Fünf Sterne: Valentinas Liebling – zum Schwärmen gut.
Das bunte Cover von „Abenteuer Geschmack“ sieht aus wie eine Farbexplosion direkt von einem Holi-Festival. Gefällt mir sofort, genauso wie die cleanen und bunten Nah- und Großaufnahmen im Introteil. Aber kann ein Buch, das optisch so plakativ den Sehsinn reizt, auch inhaltlich punkten und tatsächlich geschmacklich überzeugen? Und wie!
Antje de Vries (Foto unten) reist seit fünf Jahren als Beraterin für gastronomische Konzepte durch die ganze Welt und hat sich für dieses Werk fünfzehn Gemüse ausgesucht, die sie ganz unterschiedlich in Szene setzt. Bevor es aber ans große Kochen und Experimentieren geht, zeigt sie auf den ersten dreißig Seiten erst einmal, was Geschmack eigentlich ausmacht. Das muss man nicht lesen, um das Buch zu verstehen oder die Rezepte zu genießen, eröffnet aber viele neue Einsichten in das Thema.
Wie wichtig ist zum Beispiel die Textur für den Geschmack? Welchen Einfluss haben frühkindliche oder kulturelle Einflüsse? Selbst die Akustik spielt hier eine Rolle. Sie ahnen es bereits, hier kommen viele Komponenten zusammen! Die gelernte Köchin und studierte Ernährungsökonomin analysiert hier, warum eine Rote Rübe erdig rüberkommt, die Paprika und Aubergine eher herb und warum Fenchel oder Spinat grasig schmecken. Süß oder sauer war gestern! Wie verändert sich der Geschmack von roh zu gekocht, schmeckt eine Möhre anders, wenn sie geraspelt, gehackt oder in groben Stücken zubereitet wird? Das ist schon alles recht interessant – richtig spannend wird es dann aber in den Rezept-Kapiteln.
Wissen trifft Kreativität
Jedes Gemüse poträtiert Antje de Vries mit Liebe, Hingabe und fast wissenschaftlichem Ehrgeiz, aber auch Methode für den abenteuerlustigen Leser. In den Geschmacks-Insights erklärt sie beispielsweise bei der Erbse, wie und warum sich der Geschmack von süß bis mehlig entwickelt. Dazu gibt es diverse Geschmacksexperimente: Probieren Sie mal ein rohes Stück Rote Bete mit etwas Zartbitterschokolade!

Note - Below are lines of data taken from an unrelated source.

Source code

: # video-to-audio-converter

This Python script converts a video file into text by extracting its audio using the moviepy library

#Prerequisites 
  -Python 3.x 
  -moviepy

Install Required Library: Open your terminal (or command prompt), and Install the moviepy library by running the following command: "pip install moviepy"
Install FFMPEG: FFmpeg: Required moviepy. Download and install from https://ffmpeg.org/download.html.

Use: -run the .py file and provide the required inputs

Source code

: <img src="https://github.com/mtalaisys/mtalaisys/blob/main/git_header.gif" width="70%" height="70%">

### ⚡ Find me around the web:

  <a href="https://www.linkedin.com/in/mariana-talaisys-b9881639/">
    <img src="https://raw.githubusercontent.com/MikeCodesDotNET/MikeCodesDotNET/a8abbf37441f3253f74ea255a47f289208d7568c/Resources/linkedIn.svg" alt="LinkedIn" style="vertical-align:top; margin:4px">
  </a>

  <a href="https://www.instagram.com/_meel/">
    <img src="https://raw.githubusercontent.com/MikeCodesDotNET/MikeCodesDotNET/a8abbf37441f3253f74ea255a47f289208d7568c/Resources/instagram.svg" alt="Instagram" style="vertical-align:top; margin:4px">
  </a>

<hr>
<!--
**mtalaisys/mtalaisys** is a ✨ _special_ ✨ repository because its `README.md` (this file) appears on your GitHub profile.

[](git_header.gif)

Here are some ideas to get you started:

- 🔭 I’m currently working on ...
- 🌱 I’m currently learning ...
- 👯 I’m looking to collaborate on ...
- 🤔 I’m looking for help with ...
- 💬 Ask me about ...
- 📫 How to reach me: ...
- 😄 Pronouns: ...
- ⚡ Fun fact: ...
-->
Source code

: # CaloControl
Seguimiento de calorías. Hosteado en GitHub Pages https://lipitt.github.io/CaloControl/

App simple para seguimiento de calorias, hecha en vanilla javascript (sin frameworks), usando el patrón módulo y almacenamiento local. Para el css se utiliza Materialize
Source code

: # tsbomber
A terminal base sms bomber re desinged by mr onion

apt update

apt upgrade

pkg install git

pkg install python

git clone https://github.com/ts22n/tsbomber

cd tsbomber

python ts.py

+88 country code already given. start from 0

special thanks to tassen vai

Und dann kommen noch die wunderbaren Rezepte. Was mir hier so gefällt, sind die extrem unterschiedlichen Ideen für jedes Gemüse. Die Möhre beispielsweise verwandelt Antje de Vries roh in einen Salat, supersüß als Dessert, klassisch gedünstet zur gefüllten Hühnerbrust und gebacken mit Gremolata und (leaf to root!) Möhrengrün-Öl.
Als erstes habe ich mich für die Erbse in zwei Varianten entschieden: zunächst das Lamm Keema biryani, also ein indisches Reis-Hack-Gericht mit Erbsen und Joghurt-Raita. Die 35-Jährige Ostfriesin nennt es eine wohlig-wärmende Geschmacksexplosion. Und recht hat sie! Ihre frische Currypaste ist der Wahnsinn – nie mehr streue ich nur trockene Gewürze in die Pfanne. Jetzt, wo ich die – gar nicht mal so aufwendige – Methode kenne, werde ich immer erst die trockenen Gewürze (hier waren es Sternanis, Zimt, Nelken und Chili) im Mörser zerstoßen, dann den gehackten Ingwer und Knoblauch dazugeben und weiter zu einer Paste stampfen. Das gibt dem Gericht genau diese komplexe Würze, um es Wow! werden zu lassen.
Den eigenen Geschmack erkunden
Geschmacklich auf einer ganz anderen Skala liegt die Erbse in der zweiten Variante: minziges Erbspüree mit Kaiserschoten und Jakobsmuscheln. Zwar vielleicht von der britischen Pub-Küche inspiriert, aber mit Crème fraîche und brauner Limettenbutter, spielt diese Komposition gewiss in einer ganz anderen Liga. Dass Frau de Vries auch von Eckart Witzigmann inspiriert wurde, merkt man bei Kreationen dieser Art, und auch, dass sie keine Scheu vor großen Mengen an Butter, Sahne und Crème fraîche hat, könnte aus der Zeit der Nouvelle Cuisine stammen. Mir persönlich war das manchmal etwas zu viel (hier kommen je 250 g Butter und Crème fraîche auf 1 kg Erbsen), das würde ich das nächste Mal etwas reduzieren, aber davon abgesehen war auch dieser Teller ein Traum!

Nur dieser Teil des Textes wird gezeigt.